I just ordered this Motorola charger to use as a spare charger for a host of usb devices in my home like iphone, mp3 players etc. I did not look too closely at the specs before ordering, but now I see it supplies 5.1 V instead of the regular 5 V for usb chargers. Will that damage devices connected to it? And why would Motorola design a 5.1 V charger for usb charged devices, as they work at 5 V?
No damage, but you may notice your phone heats up slightly during the charging due to the 0.1V voltage drop. It should not cause long term damage.
Thank you. So, it should be fine. That is what I wanted to hear. I have done some further research and apparently devices that are usb powered can be safely charged in the range of 4.9-5.1 V. Maybe even more, depending on the device.
All chargers supply a higher voltage than the batteries they charge. That is pretty much how they work. There has to be a voltage differential to produce the necessary current flow in the correct direction to charge the battery. If you look at your car, it has a 12V battery, but typical alternators provide 13.8 to 14.4V charging voltage to the battery. Batteries are very robust devices. You have nothing to worry about.
Thanks, that helps. I was just thrown by the fact that a vast majority of usb chargers are rated for exact 5 V. The folks at Motorola must be slightly weird to have theirs supply 5.1 V instead. You are correct as far as a battery is concerned, but normally it is the small circuitry in between the charging current and the battery that is blown by the higher voltage. That circuitry's main function, among other functions, is to sense when the battery is fully charged and cut off the charging current to prolong the battery's life. That circuitry is rated for a fixed voltage and if you apply a higher voltage to it, a capacitor (I can not remember what it is called exactly, I think coupling capacitor maybe) usually gets blown. When this happens the device is practically rendered dead as it is very difficult to fix. I remember a rule that "current is pulled from the charger by the device" whereas "voltage is pushed from the charger to the device" Supplying a higher voltage to a small electronic gadget like a mp3 player or a phone will most likely kill it. Or is my reasoning flawed?
Your reasoning, in terms of theory (vs real-world) is right. But you still cannot fully charge a 5V battery with a 5V charger. There's has to be a "difference in potential" in order for current to flow. Now will will blow something if you attempt to charge a 5V battery with a 10V charger? Most likely. But here, in practice, we are talking about a 5.1V charger for a 5 volt battery.
If we consider the batter as a "capacitor" then the charging automatically stops when the capacitor voltage is also 5V. Thus, it should be possible to charge a battery to 5V using a 5V charger. As for higher voltages, it has more to do with heat than voltage. If the component is rated for 5V then the excess becomes power loss/voltage loss (=heat) since the circuit is designed to use only a certain current and a certain voltage. The heat will damage the components.

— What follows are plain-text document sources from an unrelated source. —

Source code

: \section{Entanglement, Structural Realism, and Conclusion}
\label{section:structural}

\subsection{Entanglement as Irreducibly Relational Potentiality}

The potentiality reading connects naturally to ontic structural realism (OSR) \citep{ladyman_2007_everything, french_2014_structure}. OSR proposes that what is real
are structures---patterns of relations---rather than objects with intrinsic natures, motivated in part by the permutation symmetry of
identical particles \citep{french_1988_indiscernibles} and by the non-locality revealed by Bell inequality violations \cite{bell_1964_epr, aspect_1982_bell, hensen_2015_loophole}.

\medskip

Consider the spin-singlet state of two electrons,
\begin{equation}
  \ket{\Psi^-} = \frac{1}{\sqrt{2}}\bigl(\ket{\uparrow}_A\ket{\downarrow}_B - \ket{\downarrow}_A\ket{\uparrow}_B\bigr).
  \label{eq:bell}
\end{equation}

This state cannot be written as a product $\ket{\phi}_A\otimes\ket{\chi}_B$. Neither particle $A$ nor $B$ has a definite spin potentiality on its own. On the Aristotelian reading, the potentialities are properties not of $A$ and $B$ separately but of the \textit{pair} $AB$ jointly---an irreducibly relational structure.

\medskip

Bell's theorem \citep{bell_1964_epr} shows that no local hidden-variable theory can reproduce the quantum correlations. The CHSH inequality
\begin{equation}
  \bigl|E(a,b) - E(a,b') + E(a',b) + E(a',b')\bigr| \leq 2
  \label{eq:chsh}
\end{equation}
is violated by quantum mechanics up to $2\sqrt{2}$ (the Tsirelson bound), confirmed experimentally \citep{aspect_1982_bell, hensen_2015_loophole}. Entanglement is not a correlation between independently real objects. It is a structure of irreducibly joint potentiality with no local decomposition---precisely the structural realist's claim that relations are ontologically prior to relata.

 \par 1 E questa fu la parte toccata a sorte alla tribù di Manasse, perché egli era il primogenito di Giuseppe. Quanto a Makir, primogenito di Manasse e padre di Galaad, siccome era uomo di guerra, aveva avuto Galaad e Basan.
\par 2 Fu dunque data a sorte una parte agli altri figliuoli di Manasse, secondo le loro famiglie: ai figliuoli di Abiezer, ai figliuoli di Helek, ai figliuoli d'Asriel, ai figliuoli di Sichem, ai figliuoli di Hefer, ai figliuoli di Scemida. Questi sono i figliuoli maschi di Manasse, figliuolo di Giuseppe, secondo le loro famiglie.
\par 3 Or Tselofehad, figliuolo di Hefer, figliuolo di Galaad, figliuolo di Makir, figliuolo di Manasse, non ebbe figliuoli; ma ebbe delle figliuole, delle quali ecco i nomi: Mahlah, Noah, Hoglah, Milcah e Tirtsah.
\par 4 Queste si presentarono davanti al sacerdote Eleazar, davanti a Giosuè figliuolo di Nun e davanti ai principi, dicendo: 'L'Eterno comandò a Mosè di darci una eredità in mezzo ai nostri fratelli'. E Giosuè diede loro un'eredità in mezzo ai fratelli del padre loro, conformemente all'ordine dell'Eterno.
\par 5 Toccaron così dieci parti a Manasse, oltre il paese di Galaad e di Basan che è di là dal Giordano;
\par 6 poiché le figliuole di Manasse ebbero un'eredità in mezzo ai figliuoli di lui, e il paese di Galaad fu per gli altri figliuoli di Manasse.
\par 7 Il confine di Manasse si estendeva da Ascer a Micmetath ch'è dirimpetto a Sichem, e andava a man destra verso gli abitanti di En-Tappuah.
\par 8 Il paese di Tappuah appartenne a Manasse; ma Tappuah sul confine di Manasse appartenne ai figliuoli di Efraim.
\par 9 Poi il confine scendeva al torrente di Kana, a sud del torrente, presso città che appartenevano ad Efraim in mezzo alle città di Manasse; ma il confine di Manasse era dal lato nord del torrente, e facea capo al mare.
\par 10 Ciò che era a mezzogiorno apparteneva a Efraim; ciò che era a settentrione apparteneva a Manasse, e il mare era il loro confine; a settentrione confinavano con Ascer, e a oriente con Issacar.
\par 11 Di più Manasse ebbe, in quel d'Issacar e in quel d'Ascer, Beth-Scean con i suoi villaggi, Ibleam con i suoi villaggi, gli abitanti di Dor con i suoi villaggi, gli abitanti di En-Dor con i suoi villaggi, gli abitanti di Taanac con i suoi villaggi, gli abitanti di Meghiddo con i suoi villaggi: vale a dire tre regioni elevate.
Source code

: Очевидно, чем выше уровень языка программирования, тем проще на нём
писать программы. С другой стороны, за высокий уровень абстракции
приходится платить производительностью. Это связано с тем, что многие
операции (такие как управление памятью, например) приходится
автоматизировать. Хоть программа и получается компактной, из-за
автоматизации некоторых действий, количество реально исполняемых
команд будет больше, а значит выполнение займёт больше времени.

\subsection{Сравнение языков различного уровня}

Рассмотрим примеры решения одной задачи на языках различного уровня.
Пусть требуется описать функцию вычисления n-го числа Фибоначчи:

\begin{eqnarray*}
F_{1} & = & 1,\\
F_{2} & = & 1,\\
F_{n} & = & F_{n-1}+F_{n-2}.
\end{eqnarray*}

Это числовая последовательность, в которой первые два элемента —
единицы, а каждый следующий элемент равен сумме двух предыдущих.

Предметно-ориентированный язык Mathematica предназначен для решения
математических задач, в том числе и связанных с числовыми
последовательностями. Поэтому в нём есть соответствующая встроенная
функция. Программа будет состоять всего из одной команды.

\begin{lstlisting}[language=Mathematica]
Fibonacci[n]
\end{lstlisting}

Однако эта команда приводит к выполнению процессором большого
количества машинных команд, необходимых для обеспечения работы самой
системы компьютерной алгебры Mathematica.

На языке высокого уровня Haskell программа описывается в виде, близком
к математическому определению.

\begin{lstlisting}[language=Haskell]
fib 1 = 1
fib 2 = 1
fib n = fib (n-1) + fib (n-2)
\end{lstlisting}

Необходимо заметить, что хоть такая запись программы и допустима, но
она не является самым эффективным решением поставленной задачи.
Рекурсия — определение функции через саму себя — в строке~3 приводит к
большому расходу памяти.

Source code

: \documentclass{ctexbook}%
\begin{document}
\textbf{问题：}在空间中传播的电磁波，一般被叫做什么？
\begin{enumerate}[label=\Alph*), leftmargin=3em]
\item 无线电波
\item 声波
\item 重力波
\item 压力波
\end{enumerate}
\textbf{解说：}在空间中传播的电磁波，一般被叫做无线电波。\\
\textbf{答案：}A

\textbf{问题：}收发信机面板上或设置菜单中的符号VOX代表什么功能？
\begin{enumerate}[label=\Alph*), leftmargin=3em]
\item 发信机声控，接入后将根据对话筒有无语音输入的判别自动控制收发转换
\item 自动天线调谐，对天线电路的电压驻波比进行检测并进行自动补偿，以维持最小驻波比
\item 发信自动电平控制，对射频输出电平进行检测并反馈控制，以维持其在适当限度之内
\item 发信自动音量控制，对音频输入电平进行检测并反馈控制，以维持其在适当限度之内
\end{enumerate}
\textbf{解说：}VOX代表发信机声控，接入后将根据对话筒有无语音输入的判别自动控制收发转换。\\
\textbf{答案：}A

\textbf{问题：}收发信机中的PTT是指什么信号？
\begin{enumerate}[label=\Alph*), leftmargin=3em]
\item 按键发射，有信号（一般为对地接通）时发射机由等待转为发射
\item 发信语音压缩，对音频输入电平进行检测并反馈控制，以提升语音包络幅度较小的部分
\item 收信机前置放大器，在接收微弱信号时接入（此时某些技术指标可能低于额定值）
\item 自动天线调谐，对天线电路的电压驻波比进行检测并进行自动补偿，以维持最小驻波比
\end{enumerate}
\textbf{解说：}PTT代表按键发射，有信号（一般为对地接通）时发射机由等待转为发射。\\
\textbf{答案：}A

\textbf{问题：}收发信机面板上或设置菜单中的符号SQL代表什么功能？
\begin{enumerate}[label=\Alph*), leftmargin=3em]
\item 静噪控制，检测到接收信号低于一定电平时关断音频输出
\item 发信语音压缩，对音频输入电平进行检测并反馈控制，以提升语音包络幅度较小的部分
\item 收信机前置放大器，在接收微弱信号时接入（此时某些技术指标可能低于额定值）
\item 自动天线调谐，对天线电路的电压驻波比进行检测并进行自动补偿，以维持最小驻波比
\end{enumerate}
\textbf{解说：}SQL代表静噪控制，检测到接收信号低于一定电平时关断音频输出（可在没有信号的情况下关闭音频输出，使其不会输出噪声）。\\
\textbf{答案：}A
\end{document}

Nope. You can charge it, but it will never get fully charged because the closer the battery gets to fully charged, the resistance to current flow in that direction increases. A charger's voltage HAS to be higher than the battery it is charging for the battery to become fully charged. Remember, a fully charged 5V battery will read a bit higher than 5V. And a battery will become pretty much useless if the voltage drops just a little bit below 5V - perhaps as little as 4.5V and the battery is useless. A little research on google will bare this all out.